→ **Brief**
What is the number of lines in the data below that hold the word "table"? Give nothing beyond that number.

━━━━━━

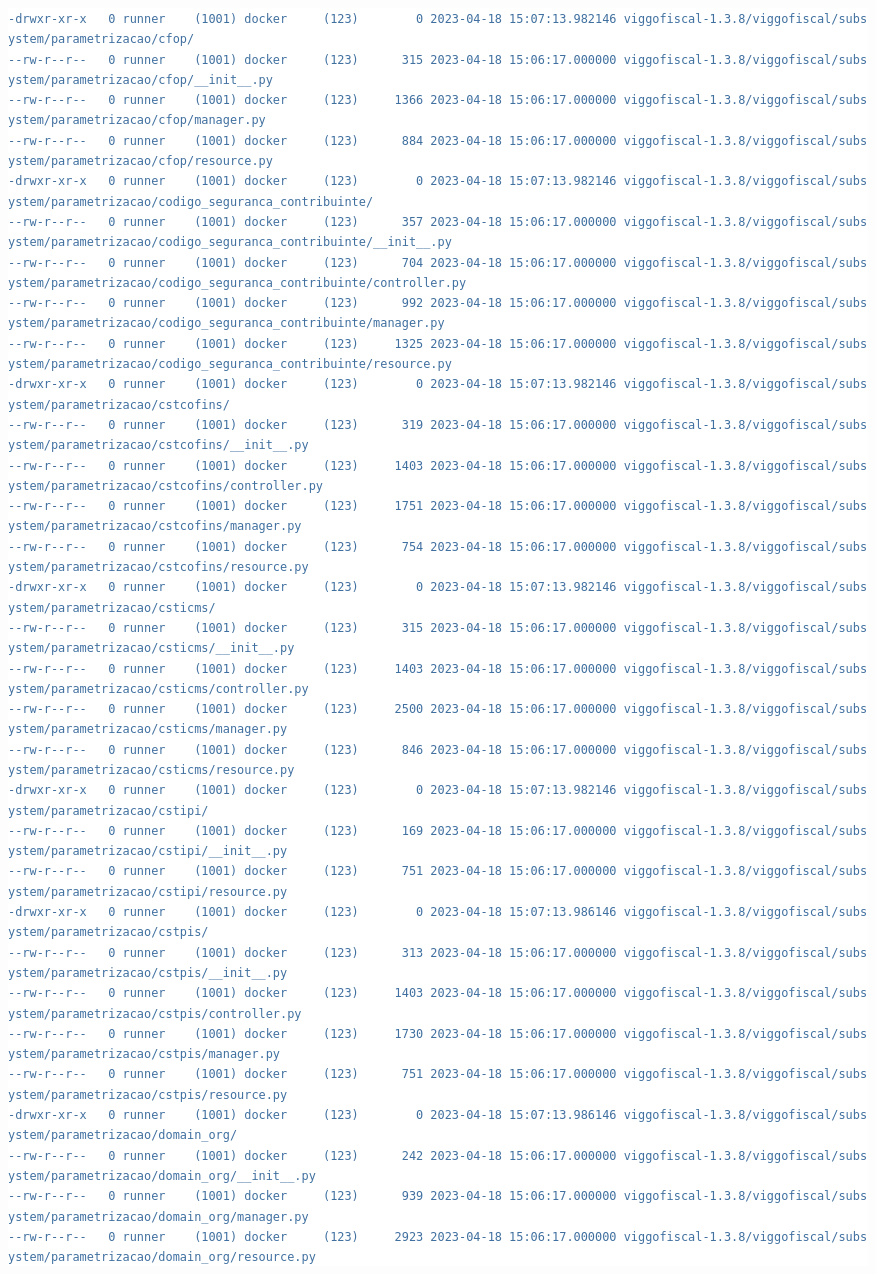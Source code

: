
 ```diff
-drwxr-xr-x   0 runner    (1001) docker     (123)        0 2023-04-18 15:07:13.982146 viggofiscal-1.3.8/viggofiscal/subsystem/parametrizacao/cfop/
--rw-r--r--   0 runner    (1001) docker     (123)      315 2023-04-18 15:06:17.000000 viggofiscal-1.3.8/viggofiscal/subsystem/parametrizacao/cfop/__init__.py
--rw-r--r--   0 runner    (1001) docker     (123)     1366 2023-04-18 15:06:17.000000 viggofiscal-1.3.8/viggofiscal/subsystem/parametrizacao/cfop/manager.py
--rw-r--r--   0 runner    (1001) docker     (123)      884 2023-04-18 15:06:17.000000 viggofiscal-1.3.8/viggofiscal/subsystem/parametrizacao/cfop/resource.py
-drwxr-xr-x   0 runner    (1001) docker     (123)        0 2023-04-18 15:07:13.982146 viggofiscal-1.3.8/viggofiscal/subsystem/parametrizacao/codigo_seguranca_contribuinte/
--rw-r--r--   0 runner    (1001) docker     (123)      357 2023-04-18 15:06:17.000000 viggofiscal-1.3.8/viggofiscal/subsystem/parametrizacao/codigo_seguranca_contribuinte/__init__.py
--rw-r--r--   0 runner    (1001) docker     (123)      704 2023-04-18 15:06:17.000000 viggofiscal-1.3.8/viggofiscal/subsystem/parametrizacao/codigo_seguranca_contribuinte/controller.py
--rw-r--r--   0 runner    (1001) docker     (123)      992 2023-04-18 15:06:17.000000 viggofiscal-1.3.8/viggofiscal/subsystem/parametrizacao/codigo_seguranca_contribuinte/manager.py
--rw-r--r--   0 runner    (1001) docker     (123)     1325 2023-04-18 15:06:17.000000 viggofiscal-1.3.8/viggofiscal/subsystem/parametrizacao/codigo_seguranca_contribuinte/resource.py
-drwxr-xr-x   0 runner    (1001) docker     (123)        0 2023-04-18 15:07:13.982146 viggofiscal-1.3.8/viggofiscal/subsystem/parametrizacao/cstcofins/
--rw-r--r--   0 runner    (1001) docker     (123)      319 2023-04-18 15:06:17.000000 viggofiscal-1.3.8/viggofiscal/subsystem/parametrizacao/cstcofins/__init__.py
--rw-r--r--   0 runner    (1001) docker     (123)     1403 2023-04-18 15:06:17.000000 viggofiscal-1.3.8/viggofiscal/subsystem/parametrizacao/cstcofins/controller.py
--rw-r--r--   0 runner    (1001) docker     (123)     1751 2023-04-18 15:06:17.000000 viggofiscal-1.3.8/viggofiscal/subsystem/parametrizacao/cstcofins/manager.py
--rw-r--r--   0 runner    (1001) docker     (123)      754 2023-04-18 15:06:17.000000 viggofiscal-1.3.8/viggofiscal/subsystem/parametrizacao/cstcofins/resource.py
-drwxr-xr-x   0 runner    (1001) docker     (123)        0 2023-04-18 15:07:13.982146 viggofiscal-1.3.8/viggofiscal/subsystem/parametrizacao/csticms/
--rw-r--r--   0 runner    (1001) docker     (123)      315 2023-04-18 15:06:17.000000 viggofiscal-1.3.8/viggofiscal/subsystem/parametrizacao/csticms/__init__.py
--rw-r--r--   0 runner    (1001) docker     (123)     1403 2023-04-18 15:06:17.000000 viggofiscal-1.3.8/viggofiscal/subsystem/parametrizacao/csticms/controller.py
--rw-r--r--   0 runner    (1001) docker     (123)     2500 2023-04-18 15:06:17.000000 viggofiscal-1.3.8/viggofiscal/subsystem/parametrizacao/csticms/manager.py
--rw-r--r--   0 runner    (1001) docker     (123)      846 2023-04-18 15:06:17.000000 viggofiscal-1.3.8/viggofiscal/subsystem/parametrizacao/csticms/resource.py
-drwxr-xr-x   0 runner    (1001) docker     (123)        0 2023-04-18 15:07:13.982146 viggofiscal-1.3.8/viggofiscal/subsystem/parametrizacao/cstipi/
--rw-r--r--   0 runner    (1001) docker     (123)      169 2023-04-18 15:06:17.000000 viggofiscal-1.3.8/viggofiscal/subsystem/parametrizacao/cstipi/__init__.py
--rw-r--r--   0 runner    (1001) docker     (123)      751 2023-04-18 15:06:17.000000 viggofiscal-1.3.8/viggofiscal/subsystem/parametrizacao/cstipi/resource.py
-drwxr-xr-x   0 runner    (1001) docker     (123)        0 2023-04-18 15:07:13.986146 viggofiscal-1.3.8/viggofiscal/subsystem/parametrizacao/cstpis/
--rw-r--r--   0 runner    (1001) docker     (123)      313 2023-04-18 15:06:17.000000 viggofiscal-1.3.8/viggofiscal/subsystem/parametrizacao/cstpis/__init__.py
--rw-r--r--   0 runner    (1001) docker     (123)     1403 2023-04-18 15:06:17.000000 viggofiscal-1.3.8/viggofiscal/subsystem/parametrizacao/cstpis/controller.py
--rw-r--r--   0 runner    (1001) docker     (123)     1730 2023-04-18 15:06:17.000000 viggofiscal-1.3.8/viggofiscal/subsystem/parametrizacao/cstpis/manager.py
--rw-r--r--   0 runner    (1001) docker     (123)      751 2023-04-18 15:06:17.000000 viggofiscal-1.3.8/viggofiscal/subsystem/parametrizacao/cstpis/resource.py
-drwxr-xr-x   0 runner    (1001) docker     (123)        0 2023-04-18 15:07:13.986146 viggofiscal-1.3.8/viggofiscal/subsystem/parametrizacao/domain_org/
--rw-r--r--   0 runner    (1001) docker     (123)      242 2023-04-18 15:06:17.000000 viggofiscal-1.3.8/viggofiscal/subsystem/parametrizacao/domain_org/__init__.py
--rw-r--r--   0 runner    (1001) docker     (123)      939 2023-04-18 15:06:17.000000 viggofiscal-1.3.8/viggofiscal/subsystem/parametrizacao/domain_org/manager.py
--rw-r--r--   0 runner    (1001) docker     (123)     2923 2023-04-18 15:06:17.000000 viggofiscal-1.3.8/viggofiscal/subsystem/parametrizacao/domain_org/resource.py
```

━━━━━━

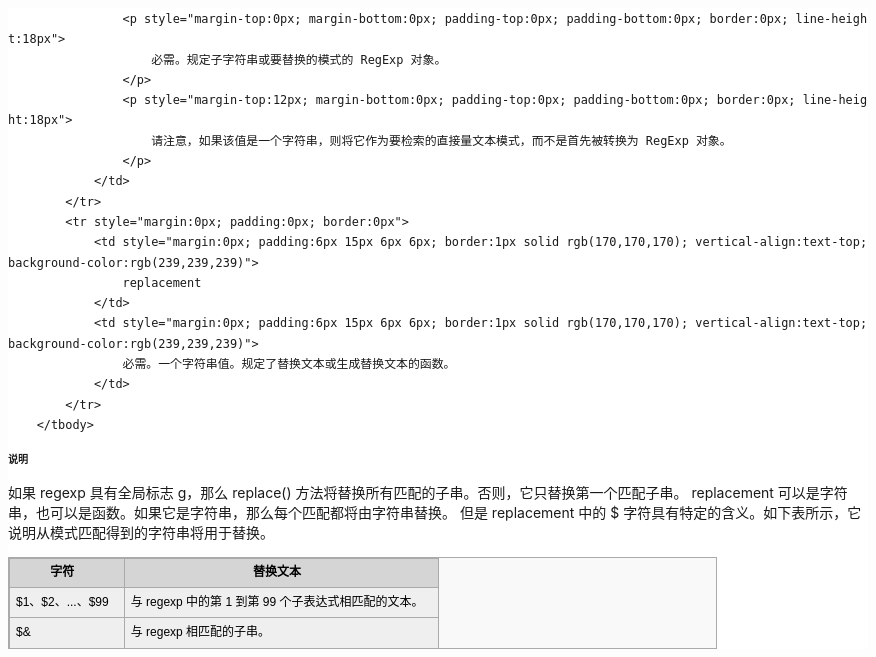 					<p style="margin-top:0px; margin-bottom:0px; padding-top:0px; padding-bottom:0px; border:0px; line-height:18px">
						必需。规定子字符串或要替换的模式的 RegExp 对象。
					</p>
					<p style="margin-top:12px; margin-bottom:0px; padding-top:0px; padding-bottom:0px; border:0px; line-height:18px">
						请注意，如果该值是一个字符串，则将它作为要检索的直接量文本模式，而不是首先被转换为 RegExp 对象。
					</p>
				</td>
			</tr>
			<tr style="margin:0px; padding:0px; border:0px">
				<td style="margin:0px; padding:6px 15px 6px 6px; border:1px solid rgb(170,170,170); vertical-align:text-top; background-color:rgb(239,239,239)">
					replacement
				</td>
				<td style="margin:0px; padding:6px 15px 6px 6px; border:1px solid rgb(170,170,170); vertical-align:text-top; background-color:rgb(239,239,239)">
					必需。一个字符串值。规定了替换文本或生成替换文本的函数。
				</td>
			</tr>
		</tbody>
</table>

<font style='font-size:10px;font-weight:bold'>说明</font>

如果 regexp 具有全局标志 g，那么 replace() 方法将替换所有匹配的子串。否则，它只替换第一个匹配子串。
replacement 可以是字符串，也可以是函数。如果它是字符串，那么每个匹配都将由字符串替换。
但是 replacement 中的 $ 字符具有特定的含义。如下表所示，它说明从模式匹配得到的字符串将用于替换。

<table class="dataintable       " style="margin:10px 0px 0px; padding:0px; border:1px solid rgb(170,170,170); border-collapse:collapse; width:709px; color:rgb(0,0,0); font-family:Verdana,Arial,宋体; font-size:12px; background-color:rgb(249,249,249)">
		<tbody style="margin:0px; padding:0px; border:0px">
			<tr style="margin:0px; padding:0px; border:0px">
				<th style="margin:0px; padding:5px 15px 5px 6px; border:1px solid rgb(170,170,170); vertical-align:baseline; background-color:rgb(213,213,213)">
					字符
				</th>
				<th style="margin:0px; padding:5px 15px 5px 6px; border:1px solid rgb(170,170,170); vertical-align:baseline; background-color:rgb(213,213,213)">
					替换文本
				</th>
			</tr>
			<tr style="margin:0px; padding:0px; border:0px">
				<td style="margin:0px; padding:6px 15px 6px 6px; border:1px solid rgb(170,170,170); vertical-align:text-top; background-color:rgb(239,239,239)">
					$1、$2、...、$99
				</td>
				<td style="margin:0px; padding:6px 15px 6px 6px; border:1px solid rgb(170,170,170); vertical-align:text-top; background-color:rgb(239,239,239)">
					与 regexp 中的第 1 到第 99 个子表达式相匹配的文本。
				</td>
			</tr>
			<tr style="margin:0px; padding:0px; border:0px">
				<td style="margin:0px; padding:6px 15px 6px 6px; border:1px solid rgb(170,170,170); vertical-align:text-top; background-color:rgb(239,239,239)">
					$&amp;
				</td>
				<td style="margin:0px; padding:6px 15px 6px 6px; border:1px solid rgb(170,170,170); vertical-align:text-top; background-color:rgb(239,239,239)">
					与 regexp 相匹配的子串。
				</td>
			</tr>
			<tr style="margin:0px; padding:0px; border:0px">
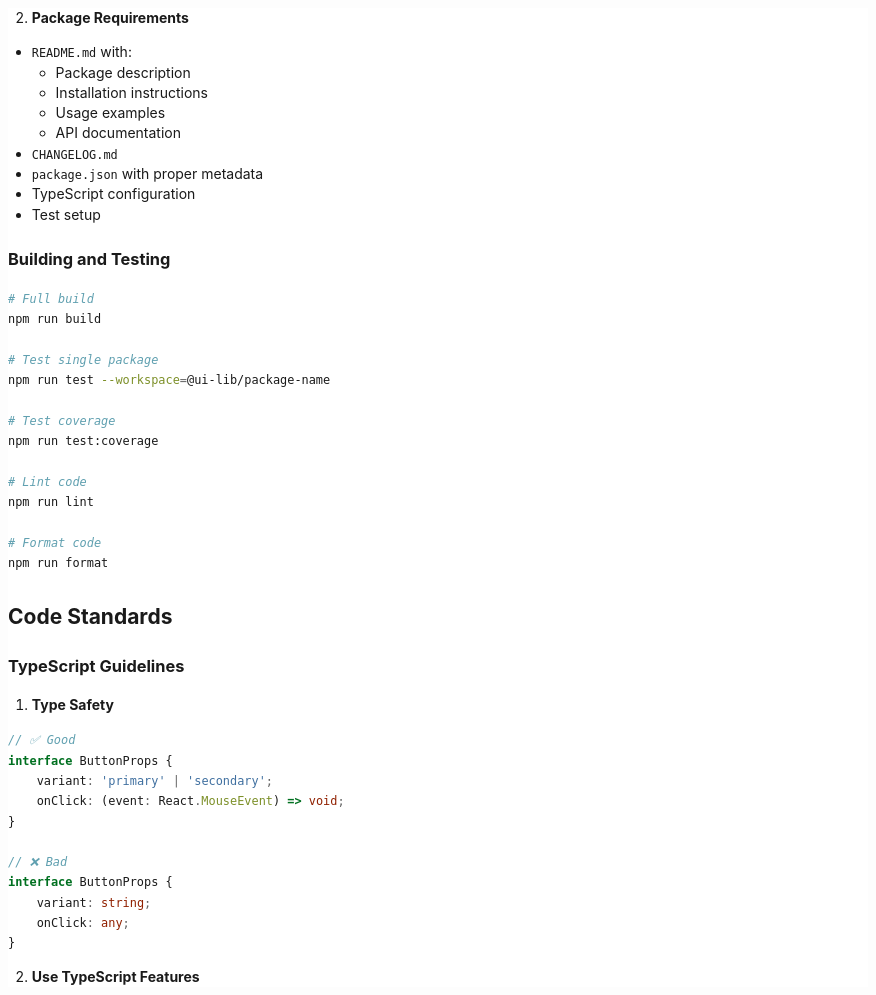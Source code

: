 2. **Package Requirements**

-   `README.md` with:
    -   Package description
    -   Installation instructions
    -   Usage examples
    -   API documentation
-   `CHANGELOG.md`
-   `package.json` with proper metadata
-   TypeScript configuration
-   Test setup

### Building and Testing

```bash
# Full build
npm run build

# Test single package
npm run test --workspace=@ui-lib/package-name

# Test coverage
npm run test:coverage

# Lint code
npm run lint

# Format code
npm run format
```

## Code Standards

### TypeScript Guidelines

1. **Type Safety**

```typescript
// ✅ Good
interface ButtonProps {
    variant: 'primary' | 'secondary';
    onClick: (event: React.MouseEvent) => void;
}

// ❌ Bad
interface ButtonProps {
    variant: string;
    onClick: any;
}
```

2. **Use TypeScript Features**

━━━━━━

→ **Finished exercise**
2